The token team’s perceived commitment to the project has led to increased confidence in the token’s longevity, leading investors to rush back over the weekend, Dylan Bane, an analyst at research firm Messari, told Fortune. “Because the price hasn’t gone down and a large-scale sale has not occurred, the markets might be pricing in the possibility that the Trump team just chooses to hold on to these tokens,” he said. 

However, this does not mean that the team behind the token won’t ever sell, Bane added. While there were 200 million tokens released for the launch in January, there are staggered unlocks scheduled every few months until 2028, when the total supply of tokens will reach 1 billion. 
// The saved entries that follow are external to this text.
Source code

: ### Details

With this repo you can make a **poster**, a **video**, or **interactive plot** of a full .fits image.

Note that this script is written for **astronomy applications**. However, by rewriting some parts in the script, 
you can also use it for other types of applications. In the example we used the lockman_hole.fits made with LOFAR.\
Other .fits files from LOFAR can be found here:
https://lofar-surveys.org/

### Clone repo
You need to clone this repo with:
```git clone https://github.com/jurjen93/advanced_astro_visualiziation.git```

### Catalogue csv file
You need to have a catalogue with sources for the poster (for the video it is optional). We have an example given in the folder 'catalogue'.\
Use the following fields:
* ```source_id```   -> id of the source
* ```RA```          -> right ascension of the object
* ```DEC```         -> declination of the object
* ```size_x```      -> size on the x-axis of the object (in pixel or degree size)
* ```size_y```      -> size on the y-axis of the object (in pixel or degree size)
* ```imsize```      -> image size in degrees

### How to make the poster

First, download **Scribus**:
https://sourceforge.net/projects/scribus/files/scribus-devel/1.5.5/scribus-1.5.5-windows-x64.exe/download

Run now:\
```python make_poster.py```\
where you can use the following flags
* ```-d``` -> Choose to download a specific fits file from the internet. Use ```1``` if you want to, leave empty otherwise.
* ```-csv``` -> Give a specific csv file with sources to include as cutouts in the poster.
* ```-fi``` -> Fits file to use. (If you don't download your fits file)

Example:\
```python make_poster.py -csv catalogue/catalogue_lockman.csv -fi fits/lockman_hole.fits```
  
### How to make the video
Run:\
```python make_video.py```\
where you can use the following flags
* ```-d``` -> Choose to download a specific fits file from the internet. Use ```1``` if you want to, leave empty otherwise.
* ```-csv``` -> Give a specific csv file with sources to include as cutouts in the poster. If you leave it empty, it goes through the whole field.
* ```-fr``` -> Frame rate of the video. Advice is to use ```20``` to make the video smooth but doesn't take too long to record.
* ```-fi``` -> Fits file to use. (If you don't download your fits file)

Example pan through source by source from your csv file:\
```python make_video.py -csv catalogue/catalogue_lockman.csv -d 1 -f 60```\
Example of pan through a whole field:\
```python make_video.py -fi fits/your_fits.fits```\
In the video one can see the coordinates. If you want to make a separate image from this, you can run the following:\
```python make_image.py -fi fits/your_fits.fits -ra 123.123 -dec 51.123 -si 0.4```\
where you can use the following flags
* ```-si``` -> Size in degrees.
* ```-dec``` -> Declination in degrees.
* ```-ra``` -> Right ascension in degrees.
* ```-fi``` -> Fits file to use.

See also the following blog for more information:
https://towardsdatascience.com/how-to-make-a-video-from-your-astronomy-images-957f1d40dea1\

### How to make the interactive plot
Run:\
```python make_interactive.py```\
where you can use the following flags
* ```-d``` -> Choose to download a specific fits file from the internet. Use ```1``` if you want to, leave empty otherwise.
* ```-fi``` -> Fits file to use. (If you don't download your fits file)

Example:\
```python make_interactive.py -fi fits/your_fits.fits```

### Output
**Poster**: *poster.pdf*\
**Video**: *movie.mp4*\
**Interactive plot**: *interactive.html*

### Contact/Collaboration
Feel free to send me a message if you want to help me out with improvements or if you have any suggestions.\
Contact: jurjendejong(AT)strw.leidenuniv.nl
“There’s a lot more to be unlocked,” Bane said. “So, if the price goes down, that’s not in the team’s interest since most of their tokens are not unlocked yet.”

Investors’ anxiety with Trump’s memecoin may be justified. The coin’s entry into the market was tumultuous, skyrocketing from $1.21 to $75.35 within its first two days, reaching a total market cap of $14 billion. But the coin’s price began to plummet soon after, and it has lost 90% of its value since Jan. 19. The token’s price now sits at $8.28. 

In the aftermath of the launch, investors lost more than $2 billion, according to an analysis by Chainalysis for The New York Times. Meanwhile, Trump-affiliated entities have produced $350 million in revenue from trading fees and selling the token itself, according to an analysis conducted by the Financial Times

According to the memecoin’s website, two Trump-affiliated entities—CIC Digital and Fight Fight Fight—will own 80% of the 1 billion total $Trump tokens once they are all unlocked in 2028. That would mean, at its current price, Trump’s team stands to walk away from the project with a profit in the billions of dollars. 

It’s unclear how much of the token Trump and his family own directly, if at all.